Rachel Garrat-Valcarcel
— 
La Primaire populaire, c'est quoi ? — 20 Minutes
  • La « Primaire populaire », initiative qui vise le rassemblement de la gauche pour la présidentielle, a été lancée en mars 2021.
  • Elle a connu un coup d’accélérateur avec le ralliement d’Anne Hidalgo et la possible candidature de Christiane Taubira, sans que les autres poids lourds ne soient pour l’heure partants.
  • Rendez-vous est fixé fin janvier pour le vote, qui se veut novateur dans sa forme.

Vous n’en avez peut-être pas encore entendu parler, mais ça pourrait bien changer. La « Primaire populaire », initiative qui vise le rassemblement de la gauche pour la présidentielle, a clairement changé de dimension ces dernières semaines. Après le ralliement  d’Anne Hidalgo le 9 décembre, et la déclaration de  Christiane Taubira, qui « envisage » une candidature, le 17 décembre, la pression est désormais forte sur Jean-Luc Mélenchon et  Yannick Jadot, qui refusent toujours le processus.

Ce qui s’annonçait comme un évènement annexe de la campagne pourrait bien peser de la force des – pour l’instant – 300.000 personnes inscrites pour voter fin janvier. Mais cette Primaire populaire, c’est quoi, au juste ? 20 Minutes vous explique.

Qui est derrière ce projet ?

« De jeunes militants et entrepreneurs de l’économie sociale et solidaire, annonce Mathilde Imer, l’une des porte-parole de la Primaire populaire. Des gens qui voient bien qu’ils n’auront jamais les manettes du pouvoir à temps, alors que c’est maintenant que ça se joue. » On y trouve effectivement de nombreux militants et militantes issues de la mobilisation des jeunes pour le climat, mais aussi d’autres venues des mouvements féministes. Il y a aussi des « gilets jaunes », des anarchistes, des abstentionnistes… Certains sont tout simplement militants et militantes au PS, à EELV ou à la France insoumise. « Ce n’est pas tous les jours évident de concilier tous ces profils variés, mais on avance ensemble », dit Mathilde Imer. Et si des jeunes sont à la base du mouvement, on trouverait aujourd’hui dans l’organisation autant de plus de 30 ans que de moins de 30 ans.

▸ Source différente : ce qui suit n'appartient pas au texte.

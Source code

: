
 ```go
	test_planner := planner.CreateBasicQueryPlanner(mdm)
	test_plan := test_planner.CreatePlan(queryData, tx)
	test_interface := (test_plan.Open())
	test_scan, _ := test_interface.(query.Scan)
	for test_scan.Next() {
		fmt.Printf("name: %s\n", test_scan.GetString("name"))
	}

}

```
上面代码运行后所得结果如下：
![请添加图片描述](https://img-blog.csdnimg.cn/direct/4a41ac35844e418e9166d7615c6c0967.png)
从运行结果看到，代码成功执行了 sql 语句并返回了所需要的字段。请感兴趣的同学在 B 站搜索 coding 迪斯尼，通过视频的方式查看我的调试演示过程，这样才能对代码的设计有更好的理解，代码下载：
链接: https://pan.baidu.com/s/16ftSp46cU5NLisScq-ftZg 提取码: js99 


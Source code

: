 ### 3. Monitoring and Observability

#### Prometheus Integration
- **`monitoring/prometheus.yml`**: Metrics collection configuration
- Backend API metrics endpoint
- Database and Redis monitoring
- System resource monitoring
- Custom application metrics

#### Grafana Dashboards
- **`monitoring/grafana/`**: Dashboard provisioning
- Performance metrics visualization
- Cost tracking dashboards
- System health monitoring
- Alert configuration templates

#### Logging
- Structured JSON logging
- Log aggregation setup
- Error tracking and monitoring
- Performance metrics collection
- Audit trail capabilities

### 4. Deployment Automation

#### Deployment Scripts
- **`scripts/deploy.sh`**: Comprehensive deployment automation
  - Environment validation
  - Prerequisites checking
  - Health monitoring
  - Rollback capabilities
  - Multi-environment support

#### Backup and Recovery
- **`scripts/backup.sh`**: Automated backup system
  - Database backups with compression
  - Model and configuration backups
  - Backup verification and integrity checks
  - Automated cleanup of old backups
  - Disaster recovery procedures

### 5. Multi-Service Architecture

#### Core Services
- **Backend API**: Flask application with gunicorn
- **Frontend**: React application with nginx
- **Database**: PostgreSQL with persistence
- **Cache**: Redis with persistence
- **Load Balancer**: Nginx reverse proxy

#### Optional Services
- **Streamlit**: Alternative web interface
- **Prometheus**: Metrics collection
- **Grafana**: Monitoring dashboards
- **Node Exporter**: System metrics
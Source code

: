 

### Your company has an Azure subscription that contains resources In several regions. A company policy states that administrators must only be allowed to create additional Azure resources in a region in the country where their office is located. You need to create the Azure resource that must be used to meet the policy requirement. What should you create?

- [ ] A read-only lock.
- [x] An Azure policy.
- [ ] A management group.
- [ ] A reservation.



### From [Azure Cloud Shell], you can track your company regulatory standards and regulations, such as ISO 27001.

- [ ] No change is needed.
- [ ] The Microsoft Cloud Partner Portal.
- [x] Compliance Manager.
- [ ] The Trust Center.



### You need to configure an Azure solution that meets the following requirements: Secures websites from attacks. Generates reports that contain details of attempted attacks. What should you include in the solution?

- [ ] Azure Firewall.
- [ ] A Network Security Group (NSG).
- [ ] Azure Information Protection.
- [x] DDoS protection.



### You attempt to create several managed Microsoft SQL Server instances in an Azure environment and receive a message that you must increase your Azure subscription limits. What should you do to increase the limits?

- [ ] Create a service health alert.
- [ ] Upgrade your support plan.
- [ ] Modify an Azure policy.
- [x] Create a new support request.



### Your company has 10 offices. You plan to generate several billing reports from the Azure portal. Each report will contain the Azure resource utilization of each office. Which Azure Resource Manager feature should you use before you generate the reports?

La Primaire populaire salarie une trentaine d’équivalents temps plein et revendique environ 5.000 bénévoles dans 80 groupes locaux à travers la France. Récemment, Jean-Luc Mélenchon a reproché à certains des organisateurs d’avoir été, au moins un temps, macronistes. Une critique balayée par Mathilde Imer : « Depuis qu’on existe, on a été taxé d’être proche des socialistes, proches des écolos, proches des insoumis. Maintenant, on nous dit proches des macronistes… On a longtemps été ignoré, moqué, mais aujourd’hui, nous sommes attaqués parce qu’on fait bouger les choses. »

Depuis quand existe-t-elle ?

Autre reproche, notamment entendu dans la bouche de Yannick Jadot, le candidat EELV : le caractère présumément improvisé de l’initiative, qui sortirait du chapeau à quatre mois de la présidentielle. « On existe depuis mars 2021 ! », s’insurge Mathilde Imer. Le vote, qui doit avoir lieu fin janvier, ne sera ainsi que la troisième étape du processus engagé voici neuf mois. La première étape, avant l’été, a été la définition d’un « socle commun » programmatique. « On a travaillé pendant cinq semaines avec l’ensemble des acteurs politiques, y compris des gens du PS, d’EELV et de LFI », rappelle la porte-parole.

La deuxième étape, à la rentrée : le choix des candidatures, via un système de parrainages citoyens. Au final, dix candidatures ont été présélectionnées : Anne Hidalgo, Jean-Luc Mélenchon, Christiane Taubira, Yannick Jadot, mais aussi Pierre Larrouturou, député européen proche du PS, Charlotte Marchandise, ancienne conseillère municipale de Rennes, Anna Agueb-Porterie, militante écologiste, Gaël Giraud, économiste, Clémentine Autain et François Ruffin, tous deux députés LFI. Les trois derniers cités ne souhaitant pas être candidats à la présidentielle, il ne sera pas possible de voter pour eux fin janvier, lors de la troisième étape.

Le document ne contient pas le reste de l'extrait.